• ASSIGNED TASK:
Show every line of the records below that contains the word "ABriefRantOnTheFutureOfInteractionDesign".

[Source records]
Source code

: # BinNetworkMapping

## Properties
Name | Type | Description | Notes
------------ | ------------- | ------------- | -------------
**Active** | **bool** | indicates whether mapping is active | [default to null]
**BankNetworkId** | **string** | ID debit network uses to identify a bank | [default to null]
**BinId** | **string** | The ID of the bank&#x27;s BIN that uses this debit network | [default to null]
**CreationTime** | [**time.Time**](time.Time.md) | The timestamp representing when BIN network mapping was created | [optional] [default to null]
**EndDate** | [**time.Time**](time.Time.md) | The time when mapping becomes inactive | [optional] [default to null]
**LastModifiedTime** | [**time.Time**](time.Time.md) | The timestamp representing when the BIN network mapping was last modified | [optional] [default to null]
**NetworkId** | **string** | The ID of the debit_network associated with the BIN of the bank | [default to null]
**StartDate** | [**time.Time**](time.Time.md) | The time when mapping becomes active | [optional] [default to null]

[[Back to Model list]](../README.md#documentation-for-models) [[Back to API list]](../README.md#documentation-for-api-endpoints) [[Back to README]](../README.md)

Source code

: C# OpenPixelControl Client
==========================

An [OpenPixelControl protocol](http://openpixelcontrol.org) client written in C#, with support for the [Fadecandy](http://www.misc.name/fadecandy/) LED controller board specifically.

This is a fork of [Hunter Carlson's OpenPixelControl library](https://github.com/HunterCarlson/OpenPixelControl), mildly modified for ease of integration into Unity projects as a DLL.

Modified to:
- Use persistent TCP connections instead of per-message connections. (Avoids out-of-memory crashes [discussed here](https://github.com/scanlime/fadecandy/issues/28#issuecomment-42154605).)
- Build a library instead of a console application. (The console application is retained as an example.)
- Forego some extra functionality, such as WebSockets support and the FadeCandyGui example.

* * *

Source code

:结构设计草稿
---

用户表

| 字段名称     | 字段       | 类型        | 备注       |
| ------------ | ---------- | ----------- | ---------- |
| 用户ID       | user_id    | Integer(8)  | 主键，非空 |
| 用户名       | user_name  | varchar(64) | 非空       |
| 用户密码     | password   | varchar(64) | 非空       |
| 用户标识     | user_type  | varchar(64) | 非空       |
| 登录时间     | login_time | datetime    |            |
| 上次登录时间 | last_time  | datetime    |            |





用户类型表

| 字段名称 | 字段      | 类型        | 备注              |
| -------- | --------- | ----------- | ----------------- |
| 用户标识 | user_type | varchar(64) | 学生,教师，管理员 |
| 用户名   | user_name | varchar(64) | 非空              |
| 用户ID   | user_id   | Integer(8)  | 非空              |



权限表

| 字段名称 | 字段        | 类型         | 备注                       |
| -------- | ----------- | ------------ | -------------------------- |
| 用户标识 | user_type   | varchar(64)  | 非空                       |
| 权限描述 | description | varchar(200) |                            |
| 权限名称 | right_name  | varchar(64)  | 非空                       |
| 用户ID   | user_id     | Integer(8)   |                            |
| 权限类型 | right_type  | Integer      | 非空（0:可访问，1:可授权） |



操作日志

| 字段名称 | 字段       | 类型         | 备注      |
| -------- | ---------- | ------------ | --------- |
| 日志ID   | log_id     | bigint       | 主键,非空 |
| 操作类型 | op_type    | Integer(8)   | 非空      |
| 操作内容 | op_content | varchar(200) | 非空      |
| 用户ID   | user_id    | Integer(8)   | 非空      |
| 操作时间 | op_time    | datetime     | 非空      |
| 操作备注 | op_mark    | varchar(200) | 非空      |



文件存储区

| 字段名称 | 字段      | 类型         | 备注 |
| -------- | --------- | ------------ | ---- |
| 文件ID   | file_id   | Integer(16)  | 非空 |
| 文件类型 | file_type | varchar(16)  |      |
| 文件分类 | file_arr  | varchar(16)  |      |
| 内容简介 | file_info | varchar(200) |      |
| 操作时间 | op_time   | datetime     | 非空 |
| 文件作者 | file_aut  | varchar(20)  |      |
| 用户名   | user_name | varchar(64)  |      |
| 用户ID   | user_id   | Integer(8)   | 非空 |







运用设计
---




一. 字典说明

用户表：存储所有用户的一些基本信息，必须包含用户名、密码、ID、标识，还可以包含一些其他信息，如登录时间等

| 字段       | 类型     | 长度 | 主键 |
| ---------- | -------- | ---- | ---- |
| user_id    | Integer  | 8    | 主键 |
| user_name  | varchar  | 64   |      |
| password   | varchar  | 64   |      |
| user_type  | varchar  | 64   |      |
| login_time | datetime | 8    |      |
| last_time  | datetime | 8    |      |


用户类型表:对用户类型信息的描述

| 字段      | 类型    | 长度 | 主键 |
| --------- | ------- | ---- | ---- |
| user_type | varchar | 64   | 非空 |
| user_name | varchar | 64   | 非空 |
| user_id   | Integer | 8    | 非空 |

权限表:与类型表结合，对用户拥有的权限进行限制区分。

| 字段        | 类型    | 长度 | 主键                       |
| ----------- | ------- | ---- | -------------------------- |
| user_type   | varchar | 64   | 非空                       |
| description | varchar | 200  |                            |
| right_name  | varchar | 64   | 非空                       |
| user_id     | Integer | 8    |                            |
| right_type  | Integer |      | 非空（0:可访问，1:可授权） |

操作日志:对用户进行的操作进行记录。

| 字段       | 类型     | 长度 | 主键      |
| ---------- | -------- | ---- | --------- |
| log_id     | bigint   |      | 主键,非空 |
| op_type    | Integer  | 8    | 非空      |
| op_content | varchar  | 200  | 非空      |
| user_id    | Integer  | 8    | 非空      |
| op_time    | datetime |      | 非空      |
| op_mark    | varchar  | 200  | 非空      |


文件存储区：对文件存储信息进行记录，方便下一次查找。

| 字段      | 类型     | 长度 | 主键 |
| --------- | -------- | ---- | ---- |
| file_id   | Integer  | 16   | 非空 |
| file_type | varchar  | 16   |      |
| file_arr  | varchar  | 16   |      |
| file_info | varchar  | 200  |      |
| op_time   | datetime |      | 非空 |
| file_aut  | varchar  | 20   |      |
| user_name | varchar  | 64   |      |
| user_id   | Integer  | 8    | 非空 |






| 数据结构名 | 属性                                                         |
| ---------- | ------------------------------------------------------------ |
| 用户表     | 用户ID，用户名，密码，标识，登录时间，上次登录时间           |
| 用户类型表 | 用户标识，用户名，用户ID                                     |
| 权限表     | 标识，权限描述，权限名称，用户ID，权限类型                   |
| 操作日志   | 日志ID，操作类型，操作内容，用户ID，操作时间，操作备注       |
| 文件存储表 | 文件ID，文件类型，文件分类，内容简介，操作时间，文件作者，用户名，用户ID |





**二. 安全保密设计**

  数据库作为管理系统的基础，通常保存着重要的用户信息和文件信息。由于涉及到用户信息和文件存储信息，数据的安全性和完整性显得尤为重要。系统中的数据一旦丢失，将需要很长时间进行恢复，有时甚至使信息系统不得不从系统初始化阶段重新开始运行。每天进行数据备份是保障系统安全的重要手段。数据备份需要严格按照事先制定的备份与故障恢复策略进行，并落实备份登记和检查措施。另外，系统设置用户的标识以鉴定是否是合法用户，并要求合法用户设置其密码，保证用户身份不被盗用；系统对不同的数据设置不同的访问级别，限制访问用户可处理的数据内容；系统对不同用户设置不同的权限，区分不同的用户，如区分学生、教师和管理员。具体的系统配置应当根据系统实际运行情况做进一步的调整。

--

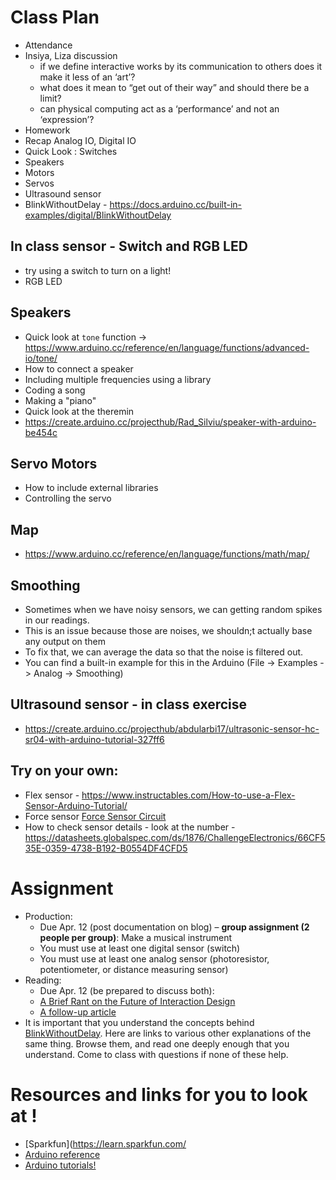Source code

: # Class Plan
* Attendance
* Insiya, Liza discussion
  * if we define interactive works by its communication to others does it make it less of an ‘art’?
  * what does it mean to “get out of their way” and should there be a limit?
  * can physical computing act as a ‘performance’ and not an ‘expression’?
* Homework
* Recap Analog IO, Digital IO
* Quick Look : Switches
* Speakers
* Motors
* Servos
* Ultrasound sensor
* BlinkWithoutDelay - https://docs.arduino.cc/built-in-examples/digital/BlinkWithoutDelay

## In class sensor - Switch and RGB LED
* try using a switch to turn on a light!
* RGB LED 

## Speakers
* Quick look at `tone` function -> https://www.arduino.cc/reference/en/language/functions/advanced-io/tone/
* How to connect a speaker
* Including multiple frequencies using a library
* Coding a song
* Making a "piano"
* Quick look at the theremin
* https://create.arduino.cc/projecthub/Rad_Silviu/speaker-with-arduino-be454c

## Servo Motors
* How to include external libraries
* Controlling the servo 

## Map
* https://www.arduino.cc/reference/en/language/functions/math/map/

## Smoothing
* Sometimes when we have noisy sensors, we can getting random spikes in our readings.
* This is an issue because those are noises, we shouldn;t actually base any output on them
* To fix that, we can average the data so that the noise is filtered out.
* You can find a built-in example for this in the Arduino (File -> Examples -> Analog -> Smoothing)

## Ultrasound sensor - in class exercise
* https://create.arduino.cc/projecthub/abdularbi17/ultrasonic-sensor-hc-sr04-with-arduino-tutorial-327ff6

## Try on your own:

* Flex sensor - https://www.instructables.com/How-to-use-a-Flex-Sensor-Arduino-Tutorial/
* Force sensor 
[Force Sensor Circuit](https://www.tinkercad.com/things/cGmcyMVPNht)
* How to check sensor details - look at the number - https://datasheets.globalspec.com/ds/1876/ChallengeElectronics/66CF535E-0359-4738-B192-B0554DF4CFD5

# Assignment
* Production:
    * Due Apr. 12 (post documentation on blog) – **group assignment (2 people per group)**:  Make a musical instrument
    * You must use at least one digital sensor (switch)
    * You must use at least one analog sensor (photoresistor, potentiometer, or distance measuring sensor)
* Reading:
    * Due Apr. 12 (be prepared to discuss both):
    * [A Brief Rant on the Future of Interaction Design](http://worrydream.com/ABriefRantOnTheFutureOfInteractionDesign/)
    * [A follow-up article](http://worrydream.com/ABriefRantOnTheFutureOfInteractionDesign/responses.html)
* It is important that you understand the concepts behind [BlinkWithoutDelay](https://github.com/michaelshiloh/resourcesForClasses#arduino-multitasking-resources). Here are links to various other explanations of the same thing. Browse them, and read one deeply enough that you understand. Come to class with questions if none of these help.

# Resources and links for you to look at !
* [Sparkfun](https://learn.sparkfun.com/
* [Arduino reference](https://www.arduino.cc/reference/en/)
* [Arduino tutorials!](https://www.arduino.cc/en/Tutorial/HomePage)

• SOLUTION FOR THIS EXERCISE:
    * [A Brief Rant on the Future of Interaction Design](http://worrydream.com/ABriefRantOnTheFutureOfInteractionDesign/)
    * [A follow-up article](http://worrydream.com/ABriefRantOnTheFutureOfInteractionDesign/responses.html)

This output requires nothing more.